Landslide win for pro-China leader’s party in Maldives vote

Published April 22, 2024
OFFICIALS count votes during the parliamentary elections, at a polling station in Maldives’s capital Male, on Sunday.—AFP
OFFICIALS count votes during the parliamentary elections, at a polling station in Maldives’s capital Male, on Sunday.—AFP

MALE: The party of Maldives President Mohamed Muizzu won control of parliament in a Sunday election landslide, results showed, with voters backing his tilt towards China and away from regional powerhouse and traditional benefactor India.

Muizzu’s People’s National Congress (PNC) won 66 of the first 86 seats declared, according to the Elections Comm­ission of Maldives results, already more than enough for a super-majority in the 93-member majlis, or parliament.

The vote was seen as a crucial test for Muizzu’s plan to press ahead with closer economic cooperation with China.

The PNC and its allies had only eight seats in the outgoing parliament, with the lack of a majority stymieing Muizzu after his presidential election victory in September.

In 93-member parliament, Muizzu’s party wins 66 of the first 86 declared seats

The main opposition Maldivian Democratic Party (MDP) — which had previously had a super-majority of its own — was headed for a humiliating defeat with just a dozen seats.

Muizzu, 45, had been among the first to vote on Sunday, casting his ballot at a school in the capital Male — where he was previously mayor — and urging Maldivians to turn out in high numbers.

“All citizens should come out and exercise their right to vote as soon as possible,” Muizzu told reporters.

The Maldives — a low-lying nation of some 1,192 tiny coral islands scattered some 800kms across the equator — is one of the countries most vulnerable to sea level rises caused by global warming.

Muizzu, a former construction minister, has promised he will beat back the waves through ambitious land reclamation and building islands higher, a policy which environmentalists argue could even exacerbate flooding risks.

Muizzu won last Septem­ber’s presidential poll as a proxy for pro-China ex-president Abd­ulla Yameen, freed last week after a court set aside his 11-year jail term for corruption.

Indian troops leaving

This month, as campaigning for the parliamentary elections was in full swing, Muizzu awarded high-profile infrastructure contracts to Chinese state-owned companies.

His administration is also in the process of sending home a garrison of 89 Indian troops who operate reconnaissance aircraft gifted by New Delhi to patrol the Maldives’ vast maritime borders.

The outgoing parliament, dominated by the pro-India MDP of Muizzu’s immediate predecessor Ibrahim Mohamed Solih, has sought to disrupt his efforts to realign Maldivian diplomacy.

Since Muizzu came to power, lawmakers blocked three of his nominees to the cabinet and refused some of his spending proposals.

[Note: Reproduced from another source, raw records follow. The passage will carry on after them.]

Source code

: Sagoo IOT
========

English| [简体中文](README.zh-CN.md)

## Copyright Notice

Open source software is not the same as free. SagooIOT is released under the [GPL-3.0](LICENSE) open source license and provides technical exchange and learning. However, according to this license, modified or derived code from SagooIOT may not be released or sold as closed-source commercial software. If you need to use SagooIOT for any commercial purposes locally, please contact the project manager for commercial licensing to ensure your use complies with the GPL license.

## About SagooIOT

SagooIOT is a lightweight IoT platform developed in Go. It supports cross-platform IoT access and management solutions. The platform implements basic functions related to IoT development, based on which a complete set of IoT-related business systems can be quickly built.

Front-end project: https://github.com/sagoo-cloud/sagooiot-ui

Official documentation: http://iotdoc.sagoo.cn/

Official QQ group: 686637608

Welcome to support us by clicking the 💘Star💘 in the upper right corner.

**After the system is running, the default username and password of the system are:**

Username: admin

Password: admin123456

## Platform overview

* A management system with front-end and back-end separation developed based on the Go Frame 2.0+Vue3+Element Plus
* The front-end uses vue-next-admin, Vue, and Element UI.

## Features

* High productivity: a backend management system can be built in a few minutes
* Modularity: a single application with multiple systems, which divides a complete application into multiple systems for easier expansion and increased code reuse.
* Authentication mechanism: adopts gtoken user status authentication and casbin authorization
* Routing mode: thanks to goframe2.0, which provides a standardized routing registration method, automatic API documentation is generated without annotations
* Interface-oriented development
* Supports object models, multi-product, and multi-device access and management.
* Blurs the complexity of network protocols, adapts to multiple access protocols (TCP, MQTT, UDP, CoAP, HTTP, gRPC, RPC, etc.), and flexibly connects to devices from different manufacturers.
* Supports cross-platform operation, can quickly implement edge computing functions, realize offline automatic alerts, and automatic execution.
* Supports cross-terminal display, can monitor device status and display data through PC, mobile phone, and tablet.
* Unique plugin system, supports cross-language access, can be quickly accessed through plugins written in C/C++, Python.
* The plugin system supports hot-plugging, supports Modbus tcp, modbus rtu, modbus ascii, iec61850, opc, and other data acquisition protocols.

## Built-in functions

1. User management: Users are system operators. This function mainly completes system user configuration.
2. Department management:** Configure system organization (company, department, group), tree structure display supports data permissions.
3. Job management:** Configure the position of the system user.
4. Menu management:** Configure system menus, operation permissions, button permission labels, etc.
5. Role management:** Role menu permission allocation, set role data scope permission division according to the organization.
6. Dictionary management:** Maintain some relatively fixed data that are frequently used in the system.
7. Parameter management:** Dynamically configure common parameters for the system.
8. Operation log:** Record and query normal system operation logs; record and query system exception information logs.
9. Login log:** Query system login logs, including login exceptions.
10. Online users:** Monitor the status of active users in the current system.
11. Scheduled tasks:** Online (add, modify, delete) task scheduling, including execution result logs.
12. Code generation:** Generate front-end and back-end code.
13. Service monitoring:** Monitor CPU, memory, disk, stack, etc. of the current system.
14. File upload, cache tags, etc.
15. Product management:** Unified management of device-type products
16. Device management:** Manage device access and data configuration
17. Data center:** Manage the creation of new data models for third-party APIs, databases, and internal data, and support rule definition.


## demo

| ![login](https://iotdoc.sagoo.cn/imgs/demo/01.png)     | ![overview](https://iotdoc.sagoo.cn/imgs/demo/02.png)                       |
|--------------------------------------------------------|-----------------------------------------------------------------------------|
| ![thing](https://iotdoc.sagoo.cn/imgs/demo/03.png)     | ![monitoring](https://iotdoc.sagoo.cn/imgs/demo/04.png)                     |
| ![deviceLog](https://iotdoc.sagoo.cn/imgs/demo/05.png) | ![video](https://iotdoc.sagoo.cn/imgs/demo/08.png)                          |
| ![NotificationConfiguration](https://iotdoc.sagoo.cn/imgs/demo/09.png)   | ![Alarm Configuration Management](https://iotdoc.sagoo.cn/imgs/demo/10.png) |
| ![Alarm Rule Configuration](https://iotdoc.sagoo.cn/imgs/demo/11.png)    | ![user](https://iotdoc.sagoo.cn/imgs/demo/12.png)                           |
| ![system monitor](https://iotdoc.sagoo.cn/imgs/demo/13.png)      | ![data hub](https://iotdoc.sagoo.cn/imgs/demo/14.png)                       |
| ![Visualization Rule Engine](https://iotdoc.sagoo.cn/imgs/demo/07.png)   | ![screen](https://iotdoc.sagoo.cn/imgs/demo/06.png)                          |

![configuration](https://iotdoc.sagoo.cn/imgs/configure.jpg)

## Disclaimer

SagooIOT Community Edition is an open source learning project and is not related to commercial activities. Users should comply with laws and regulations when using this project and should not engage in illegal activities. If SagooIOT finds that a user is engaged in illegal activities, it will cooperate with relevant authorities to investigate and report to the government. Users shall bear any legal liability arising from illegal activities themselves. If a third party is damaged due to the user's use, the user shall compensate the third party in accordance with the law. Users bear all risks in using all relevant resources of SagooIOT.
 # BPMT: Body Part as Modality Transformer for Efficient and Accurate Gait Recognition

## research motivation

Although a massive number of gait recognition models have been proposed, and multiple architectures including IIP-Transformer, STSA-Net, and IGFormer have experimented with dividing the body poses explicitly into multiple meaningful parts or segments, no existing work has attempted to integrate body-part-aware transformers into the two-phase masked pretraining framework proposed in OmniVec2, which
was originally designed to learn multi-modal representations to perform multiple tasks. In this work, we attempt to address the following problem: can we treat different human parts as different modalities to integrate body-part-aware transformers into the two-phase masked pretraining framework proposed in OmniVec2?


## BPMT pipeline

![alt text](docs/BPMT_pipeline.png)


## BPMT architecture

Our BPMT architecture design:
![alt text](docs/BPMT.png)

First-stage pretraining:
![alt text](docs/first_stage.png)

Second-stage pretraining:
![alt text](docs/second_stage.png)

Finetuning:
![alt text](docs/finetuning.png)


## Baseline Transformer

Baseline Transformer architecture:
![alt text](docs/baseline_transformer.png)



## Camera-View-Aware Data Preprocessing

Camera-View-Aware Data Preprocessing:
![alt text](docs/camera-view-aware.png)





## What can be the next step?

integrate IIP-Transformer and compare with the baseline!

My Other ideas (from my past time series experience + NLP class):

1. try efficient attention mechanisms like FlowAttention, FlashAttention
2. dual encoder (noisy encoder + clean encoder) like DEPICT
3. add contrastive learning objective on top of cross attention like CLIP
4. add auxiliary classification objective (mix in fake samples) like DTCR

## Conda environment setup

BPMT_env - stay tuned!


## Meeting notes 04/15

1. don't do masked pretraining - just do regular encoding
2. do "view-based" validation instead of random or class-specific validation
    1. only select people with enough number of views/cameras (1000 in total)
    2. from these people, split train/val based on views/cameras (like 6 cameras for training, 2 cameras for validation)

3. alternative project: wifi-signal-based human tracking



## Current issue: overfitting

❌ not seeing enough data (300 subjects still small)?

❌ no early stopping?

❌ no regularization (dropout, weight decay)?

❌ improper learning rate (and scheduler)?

“Geopolitics is very much in the background as parties campaign for votes in Sunday’s election,” a senior Muizzu aide told AFP ahead of the poll, asking not to be named.

“He came to power on a promise to send back Indian troops and he is working on it. The parliament has not been cooperating with him since he came to power.”

Solih was also among those voting early and expressed confidence his party would emerge victorious. There was no immediate reaction from his party to their poor showing in Sunday’s vote.

Election chief Fuad Thaufeeq said after polls closed that turnout had already reached 73 per cent of the 284,663 electorate when half an hour of voting remained.

Muizzu’s prospects received a fillip with the release of his mentor Yameen from house arrest, on Thursday.

A court in the capital Male, ordered a retrial in the graft and money laundering cases that saw Yameen being sent behind bars, after he lost a re-election bid in 2018.